Pictures are to be left out, and every entry repeated exactly.

Data supplied Start Marker

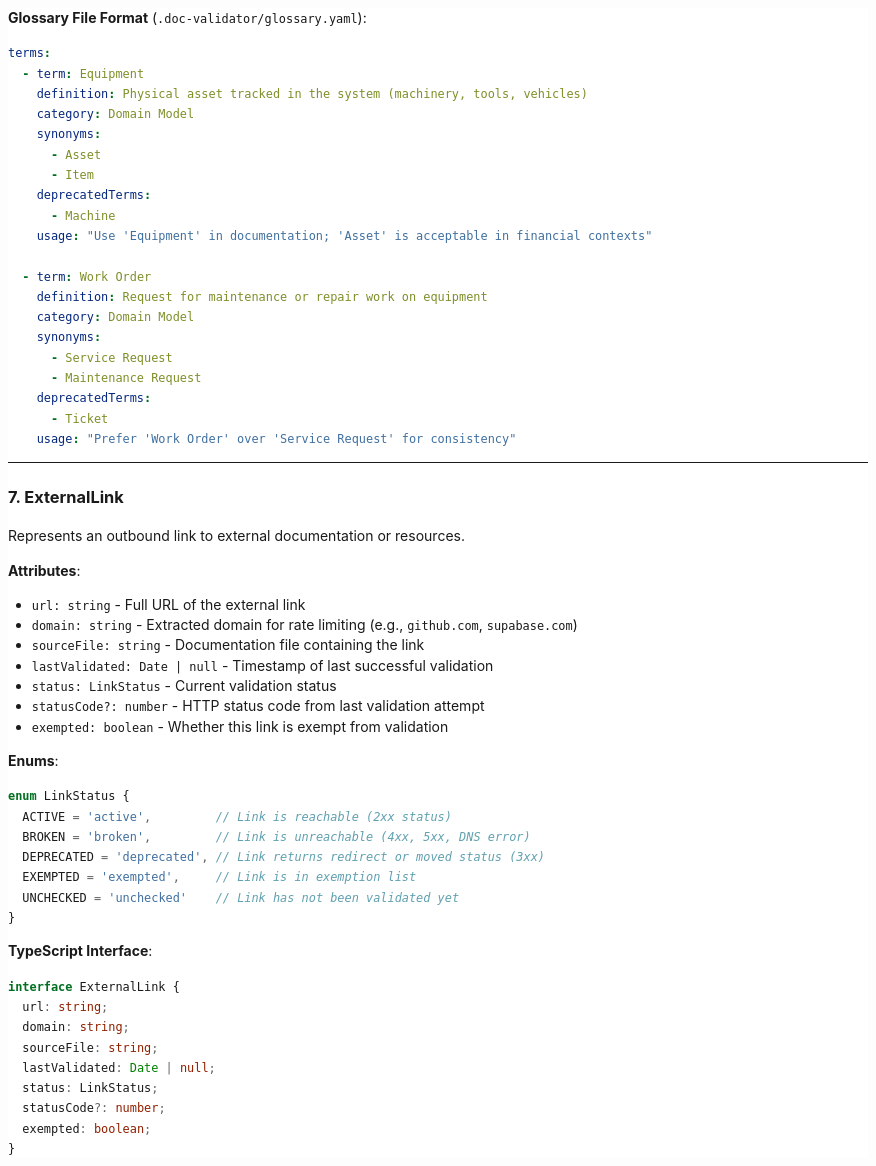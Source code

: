 **Glossary File Format** (`.doc-validator/glossary.yaml`):
```yaml
terms:
  - term: Equipment
    definition: Physical asset tracked in the system (machinery, tools, vehicles)
    category: Domain Model
    synonyms:
      - Asset
      - Item
    deprecatedTerms:
      - Machine
    usage: "Use 'Equipment' in documentation; 'Asset' is acceptable in financial contexts"
    
  - term: Work Order
    definition: Request for maintenance or repair work on equipment
    category: Domain Model
    synonyms:
      - Service Request
      - Maintenance Request
    deprecatedTerms:
      - Ticket
    usage: "Prefer 'Work Order' over 'Service Request' for consistency"
```

---

### 7. ExternalLink

Represents an outbound link to external documentation or resources.

**Attributes**:
- `url: string` - Full URL of the external link
- `domain: string` - Extracted domain for rate limiting (e.g., `github.com`, `supabase.com`)
- `sourceFile: string` - Documentation file containing the link
- `lastValidated: Date | null` - Timestamp of last successful validation
- `status: LinkStatus` - Current validation status
- `statusCode?: number` - HTTP status code from last validation attempt
- `exempted: boolean` - Whether this link is exempt from validation

**Enums**:
```typescript
enum LinkStatus {
  ACTIVE = 'active',         // Link is reachable (2xx status)
  BROKEN = 'broken',         // Link is unreachable (4xx, 5xx, DNS error)
  DEPRECATED = 'deprecated', // Link returns redirect or moved status (3xx)
  EXEMPTED = 'exempted',     // Link is in exemption list
  UNCHECKED = 'unchecked'    // Link has not been validated yet
}
```

**TypeScript Interface**:
```typescript
interface ExternalLink {
  url: string;
  domain: string;
  sourceFile: string;
  lastValidated: Date | null;
  status: LinkStatus;
  statusCode?: number;
  exempted: boolean;
}
```
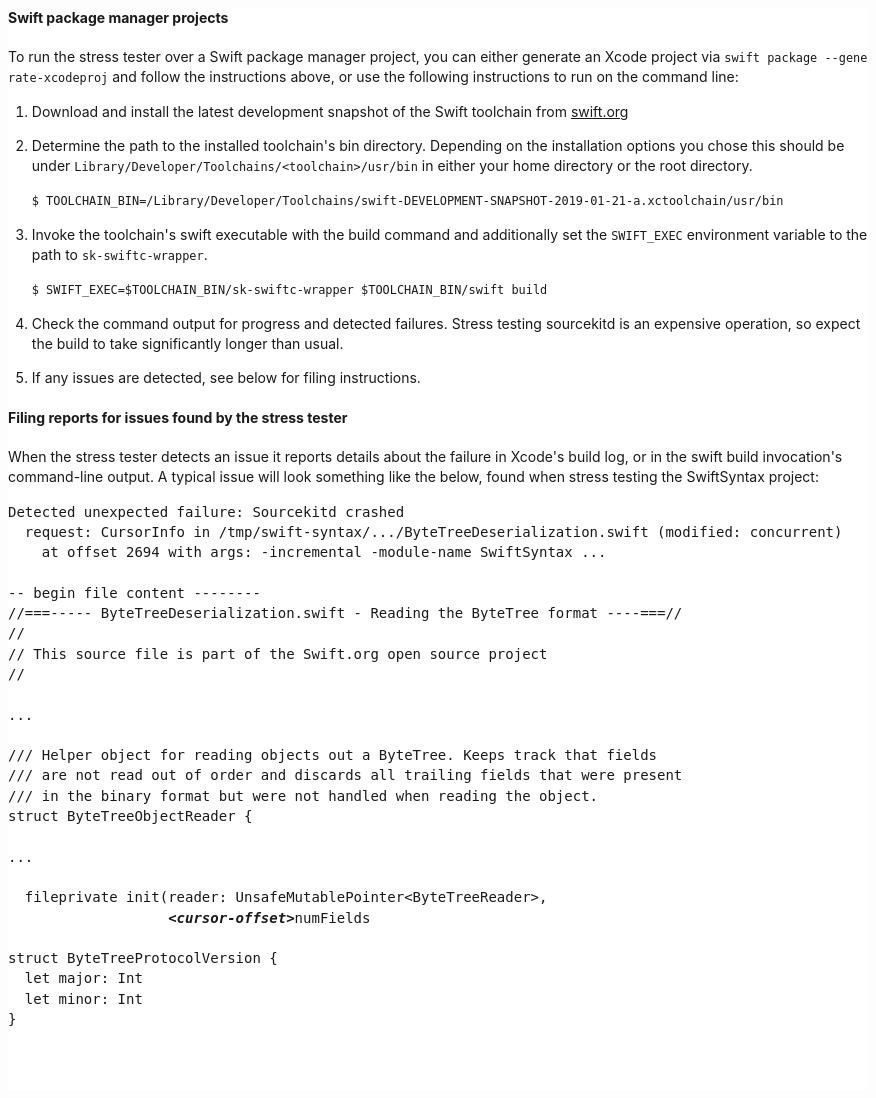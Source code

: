
#### Swift package manager projects

To run the stress tester over a Swift package manager project, you can either generate an Xcode project via `swift package --generate-xcodeproj` and follow the instructions above, or use the following instructions to run on the command line:

1. Download and install the latest development snapshot of the Swift toolchain from [swift.org](/download/#snapshots)
2. Determine the path to the installed toolchain's bin directory. Depending on the installation options you chose this should be under `Library/Developer/Toolchains/<toolchain>/usr/bin` in either your home directory or the root directory.

    `$ TOOLCHAIN_BIN=/Library/Developer/Toolchains/swift-DEVELOPMENT-SNAPSHOT-2019-01-21-a.xctoolchain/usr/bin`

3. Invoke the toolchain's swift executable with the build command and additionally set the `SWIFT_EXEC` environment variable to the path to `sk-swiftc-wrapper`.

    `$ SWIFT_EXEC=$TOOLCHAIN_BIN/sk-swiftc-wrapper $TOOLCHAIN_BIN/swift build`

4. Check the command output for progress and detected failures. Stress testing sourcekitd is an expensive operation, so expect the build to take significantly longer than usual.
5. If any issues are detected, see below for filing instructions.


#### Filing reports for issues found by the stress tester

When the stress tester detects an issue it reports details about the failure in Xcode's build log, or in the swift build invocation's command-line output. A typical issue will look something like the below, found when stress testing the SwiftSyntax project:

<pre>
Detected unexpected failure: Sourcekitd crashed
  request: CursorInfo in /tmp/swift-syntax/.../ByteTreeDeserialization.swift (modified: concurrent)
    at offset 2694 with args: -incremental -module-name SwiftSyntax ...

-- begin file content --------
//===----- ByteTreeDeserialization.swift - Reading the ByteTree format ----===//
//
// This source file is part of the Swift.org open source project
//

...

/// Helper object for reading objects out a ByteTree. Keeps track that fields
/// are not read out of order and discards all trailing fields that were present
/// in the binary format but were not handled when reading the object.
struct ByteTreeObjectReader {

...

  fileprivate init(reader: UnsafeMutablePointer&lt;ByteTreeReader&gt;,
                   <em><strong>&lt;cursor-offset&gt;</strong></em>numFields

struct ByteTreeProtocolVersion {
  let major: Int
  let minor: Int
}
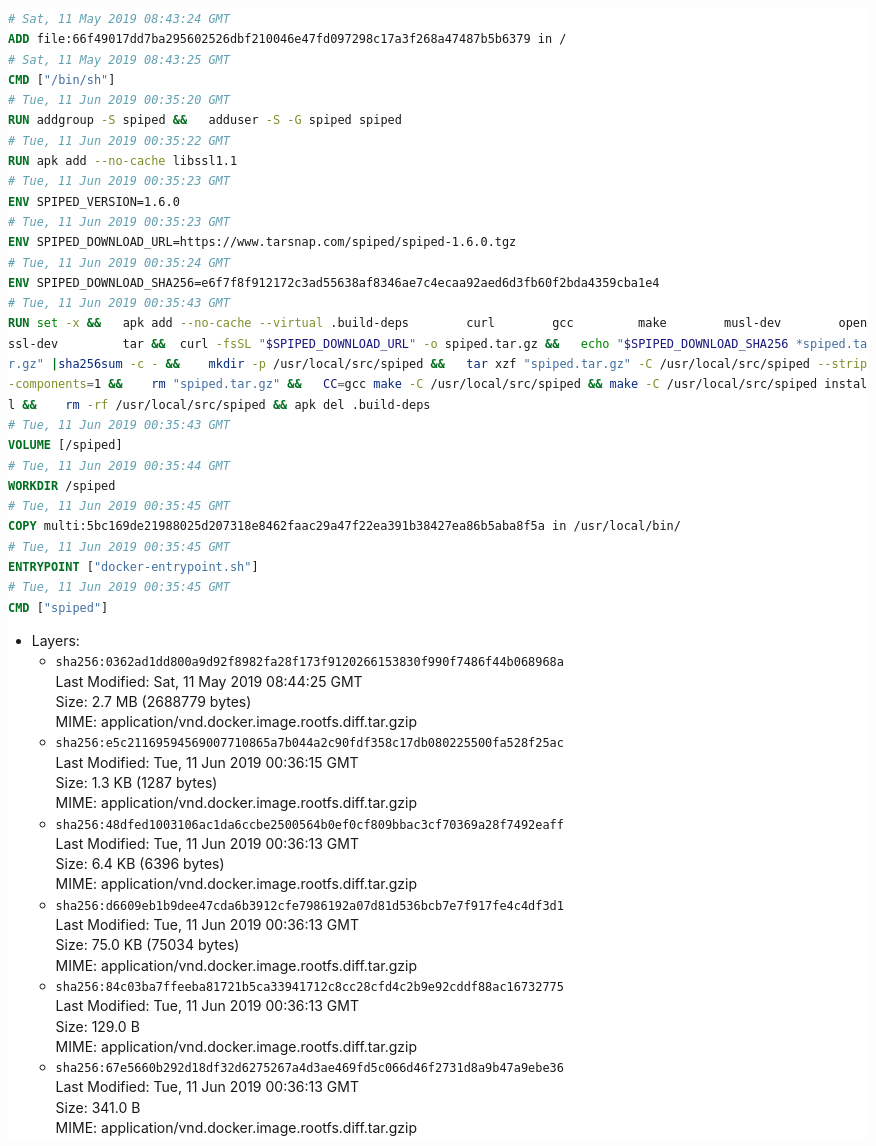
 ```dockerfile
# Sat, 11 May 2019 08:43:24 GMT
ADD file:66f49017dd7ba295602526dbf210046e47fd097298c17a3f268a47487b5b6379 in / 
# Sat, 11 May 2019 08:43:25 GMT
CMD ["/bin/sh"]
# Tue, 11 Jun 2019 00:35:20 GMT
RUN addgroup -S spiped &&	adduser -S -G spiped spiped
# Tue, 11 Jun 2019 00:35:22 GMT
RUN apk add --no-cache libssl1.1
# Tue, 11 Jun 2019 00:35:23 GMT
ENV SPIPED_VERSION=1.6.0
# Tue, 11 Jun 2019 00:35:23 GMT
ENV SPIPED_DOWNLOAD_URL=https://www.tarsnap.com/spiped/spiped-1.6.0.tgz
# Tue, 11 Jun 2019 00:35:24 GMT
ENV SPIPED_DOWNLOAD_SHA256=e6f7f8f912172c3ad55638af8346ae7c4ecaa92aed6d3fb60f2bda4359cba1e4
# Tue, 11 Jun 2019 00:35:43 GMT
RUN set -x &&	apk add --no-cache --virtual .build-deps 		curl 		gcc 		make 		musl-dev 		openssl-dev 		tar &&	curl -fsSL "$SPIPED_DOWNLOAD_URL" -o spiped.tar.gz &&	echo "$SPIPED_DOWNLOAD_SHA256 *spiped.tar.gz" |sha256sum -c - &&	mkdir -p /usr/local/src/spiped &&	tar xzf "spiped.tar.gz" -C /usr/local/src/spiped --strip-components=1 &&	rm "spiped.tar.gz" &&	CC=gcc make -C /usr/local/src/spiped &&	make -C /usr/local/src/spiped install &&	rm -rf /usr/local/src/spiped &&	apk del .build-deps
# Tue, 11 Jun 2019 00:35:43 GMT
VOLUME [/spiped]
# Tue, 11 Jun 2019 00:35:44 GMT
WORKDIR /spiped
# Tue, 11 Jun 2019 00:35:45 GMT
COPY multi:5bc169de21988025d207318e8462faac29a47f22ea391b38427ea86b5aba8f5a in /usr/local/bin/ 
# Tue, 11 Jun 2019 00:35:45 GMT
ENTRYPOINT ["docker-entrypoint.sh"]
# Tue, 11 Jun 2019 00:35:45 GMT
CMD ["spiped"]
```

-	Layers:
	-	`sha256:0362ad1dd800a9d92f8982fa28f173f9120266153830f990f7486f44b068968a`  
		Last Modified: Sat, 11 May 2019 08:44:25 GMT  
		Size: 2.7 MB (2688779 bytes)  
		MIME: application/vnd.docker.image.rootfs.diff.tar.gzip
	-	`sha256:e5c21169594569007710865a7b044a2c90fdf358c17db080225500fa528f25ac`  
		Last Modified: Tue, 11 Jun 2019 00:36:15 GMT  
		Size: 1.3 KB (1287 bytes)  
		MIME: application/vnd.docker.image.rootfs.diff.tar.gzip
	-	`sha256:48dfed1003106ac1da6ccbe2500564b0ef0cf809bbac3cf70369a28f7492eaff`  
		Last Modified: Tue, 11 Jun 2019 00:36:13 GMT  
		Size: 6.4 KB (6396 bytes)  
		MIME: application/vnd.docker.image.rootfs.diff.tar.gzip
	-	`sha256:d6609eb1b9dee47cda6b3912cfe7986192a07d81d536bcb7e7f917fe4c4df3d1`  
		Last Modified: Tue, 11 Jun 2019 00:36:13 GMT  
		Size: 75.0 KB (75034 bytes)  
		MIME: application/vnd.docker.image.rootfs.diff.tar.gzip
	-	`sha256:84c03ba7ffeeba81721b5ca33941712c8cc28cfd4c2b9e92cddf88ac16732775`  
		Last Modified: Tue, 11 Jun 2019 00:36:13 GMT  
		Size: 129.0 B  
		MIME: application/vnd.docker.image.rootfs.diff.tar.gzip
	-	`sha256:67e5660b292d18df32d6275267a4d3ae469fd5c066d46f2731d8a9b47a9ebe36`  
		Last Modified: Tue, 11 Jun 2019 00:36:13 GMT  
		Size: 341.0 B  
		MIME: application/vnd.docker.image.rootfs.diff.tar.gzip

Data supplied End Marker

> **Solution to this exercise**:
Source code

: **Glossary File Format** (`.doc-validator/glossary.yaml`):
```yaml
terms:
  - term: Equipment
    definition: Physical asset tracked in the system (machinery, tools, vehicles)
    category: Domain Model
    synonyms:
      - Asset
      - Item
    deprecatedTerms:
      - Machine
    usage: "Use 'Equipment' in documentation; 'Asset' is acceptable in financial contexts"
    
  - term: Work Order
    definition: Request for maintenance or repair work on equipment
    category: Domain Model
    synonyms:
      - Service Request
      - Maintenance Request
    deprecatedTerms:
      - Ticket
    usage: "Prefer 'Work Order' over 'Service Request' for consistency"
```

---

### 7. ExternalLink

Represents an outbound link to external documentation or resources.

**Attributes**:
- `url: string` - Full URL of the external link
- `domain: string` - Extracted domain for rate limiting (e.g., `github.com`, `supabase.com`)
- `sourceFile: string` - Documentation file containing the link
- `lastValidated: Date | null` - Timestamp of last successful validation
- `status: LinkStatus` - Current validation status
- `statusCode?: number` - HTTP status code from last validation attempt
- `exempted: boolean` - Whether this link is exempt from validation

**Enums**:
```typescript
enum LinkStatus {
  ACTIVE = 'active',         // Link is reachable (2xx status)
  BROKEN = 'broken',         // Link is unreachable (4xx, 5xx, DNS error)
  DEPRECATED = 'deprecated', // Link returns redirect or moved status (3xx)
  EXEMPTED = 'exempted',     // Link is in exemption list
  UNCHECKED = 'unchecked'    // Link has not been validated yet
}
```

**TypeScript Interface**:
```typescript
interface ExternalLink {
  url: string;
  domain: string;
  sourceFile: string;
  lastValidated: Date | null;
  status: LinkStatus;
  statusCode?: number;
  exempted: boolean;
}
```
Source code

:
#### Swift package manager projects

To run the stress tester over a Swift package manager project, you can either generate an Xcode project via `swift package --generate-xcodeproj` and follow the instructions above, or use the following instructions to run on the command line:

1. Download and install the latest development snapshot of the Swift toolchain from [swift.org](/download/#snapshots)
2. Determine the path to the installed toolchain's bin directory. Depending on the installation options you chose this should be under `Library/Developer/Toolchains/<toolchain>/usr/bin` in either your home directory or the root directory.

    `$ TOOLCHAIN_BIN=/Library/Developer/Toolchains/swift-DEVELOPMENT-SNAPSHOT-2019-01-21-a.xctoolchain/usr/bin`

3. Invoke the toolchain's swift executable with the build command and additionally set the `SWIFT_EXEC` environment variable to the path to `sk-swiftc-wrapper`.

    `$ SWIFT_EXEC=$TOOLCHAIN_BIN/sk-swiftc-wrapper $TOOLCHAIN_BIN/swift build`

4. Check the command output for progress and detected failures. Stress testing sourcekitd is an expensive operation, so expect the build to take significantly longer than usual.
5. If any issues are detected, see below for filing instructions.


#### Filing reports for issues found by the stress tester

When the stress tester detects an issue it reports details about the failure in Xcode's build log, or in the swift build invocation's command-line output. A typical issue will look something like the below, found when stress testing the SwiftSyntax project:

<pre>
Detected unexpected failure: Sourcekitd crashed
  request: CursorInfo in /tmp/swift-syntax/.../ByteTreeDeserialization.swift (modified: concurrent)
    at offset 2694 with args: -incremental -module-name SwiftSyntax ...

-- begin file content --------
//===----- ByteTreeDeserialization.swift - Reading the ByteTree format ----===//
//
// This source file is part of the Swift.org open source project
//

...

/// Helper object for reading objects out a ByteTree. Keeps track that fields
/// are not read out of order and discards all trailing fields that were present
/// in the binary format but were not handled when reading the object.
struct ByteTreeObjectReader {

...

  fileprivate init(reader: UnsafeMutablePointer&lt;ByteTreeReader&gt;,
                   <em><strong>&lt;cursor-offset&gt;</strong></em>numFields

struct ByteTreeProtocolVersion {
  let major: Int
  let minor: Int
}
 ```dockerfile
# Sat, 11 May 2019 08:43:24 GMT
ADD file:66f49017dd7ba295602526dbf210046e47fd097298c17a3f268a47487b5b6379 in / 
# Sat, 11 May 2019 08:43:25 GMT
CMD ["/bin/sh"]
# Tue, 11 Jun 2019 00:35:20 GMT
RUN addgroup -S spiped &&	adduser -S -G spiped spiped
# Tue, 11 Jun 2019 00:35:22 GMT
RUN apk add --no-cache libssl1.1
# Tue, 11 Jun 2019 00:35:23 GMT
ENV SPIPED_VERSION=1.6.0
# Tue, 11 Jun 2019 00:35:23 GMT
ENV SPIPED_DOWNLOAD_URL=https://www.tarsnap.com/spiped/spiped-1.6.0.tgz
# Tue, 11 Jun 2019 00:35:24 GMT
ENV SPIPED_DOWNLOAD_SHA256=e6f7f8f912172c3ad55638af8346ae7c4ecaa92aed6d3fb60f2bda4359cba1e4
# Tue, 11 Jun 2019 00:35:43 GMT
RUN set -x &&	apk add --no-cache --virtual .build-deps 		curl 		gcc 		make 		musl-dev 		openssl-dev 		tar &&	curl -fsSL "$SPIPED_DOWNLOAD_URL" -o spiped.tar.gz &&	echo "$SPIPED_DOWNLOAD_SHA256 *spiped.tar.gz" |sha256sum -c - &&	mkdir -p /usr/local/src/spiped &&	tar xzf "spiped.tar.gz" -C /usr/local/src/spiped --strip-components=1 &&	rm "spiped.tar.gz" &&	CC=gcc make -C /usr/local/src/spiped &&	make -C /usr/local/src/spiped install &&	rm -rf /usr/local/src/spiped &&	apk del .build-deps
# Tue, 11 Jun 2019 00:35:43 GMT
VOLUME [/spiped]
# Tue, 11 Jun 2019 00:35:44 GMT
WORKDIR /spiped
# Tue, 11 Jun 2019 00:35:45 GMT
COPY multi:5bc169de21988025d207318e8462faac29a47f22ea391b38427ea86b5aba8f5a in /usr/local/bin/ 
# Tue, 11 Jun 2019 00:35:45 GMT
ENTRYPOINT ["docker-entrypoint.sh"]
# Tue, 11 Jun 2019 00:35:45 GMT
CMD ["spiped"]
```

-	Layers:
	-	`sha256:0362ad1dd800a9d92f8982fa28f173f9120266153830f990f7486f44b068968a`  
		Last Modified: Sat, 11 May 2019 08:44:25 GMT  
		Size: 2.7 MB (2688779 bytes)  
		MIME: application/vnd.docker.image.rootfs.diff.tar.gzip
	-	`sha256:e5c21169594569007710865a7b044a2c90fdf358c17db080225500fa528f25ac`  
		Last Modified: Tue, 11 Jun 2019 00:36:15 GMT  
		Size: 1.3 KB (1287 bytes)  
		MIME: application/vnd.docker.image.rootfs.diff.tar.gzip
	-	`sha256:48dfed1003106ac1da6ccbe2500564b0ef0cf809bbac3cf70369a28f7492eaff`  
		Last Modified: Tue, 11 Jun 2019 00:36:13 GMT  
		Size: 6.4 KB (6396 bytes)  
		MIME: application/vnd.docker.image.rootfs.diff.tar.gzip
	-	`sha256:d6609eb1b9dee47cda6b3912cfe7986192a07d81d536bcb7e7f917fe4c4df3d1`  
		Last Modified: Tue, 11 Jun 2019 00:36:13 GMT  
		Size: 75.0 KB (75034 bytes)  
		MIME: application/vnd.docker.image.rootfs.diff.tar.gzip
	-	`sha256:84c03ba7ffeeba81721b5ca33941712c8cc28cfd4c2b9e92cddf88ac16732775`  
		Last Modified: Tue, 11 Jun 2019 00:36:13 GMT  
		Size: 129.0 B  
		MIME: application/vnd.docker.image.rootfs.diff.tar.gzip
	-	`sha256:67e5660b292d18df32d6275267a4d3ae469fd5c066d46f2731d8a9b47a9ebe36`  
		Last Modified: Tue, 11 Jun 2019 00:36:13 GMT  
		Size: 341.0 B  
		MIME: application/vnd.docker.image.rootfs.diff.tar.gzip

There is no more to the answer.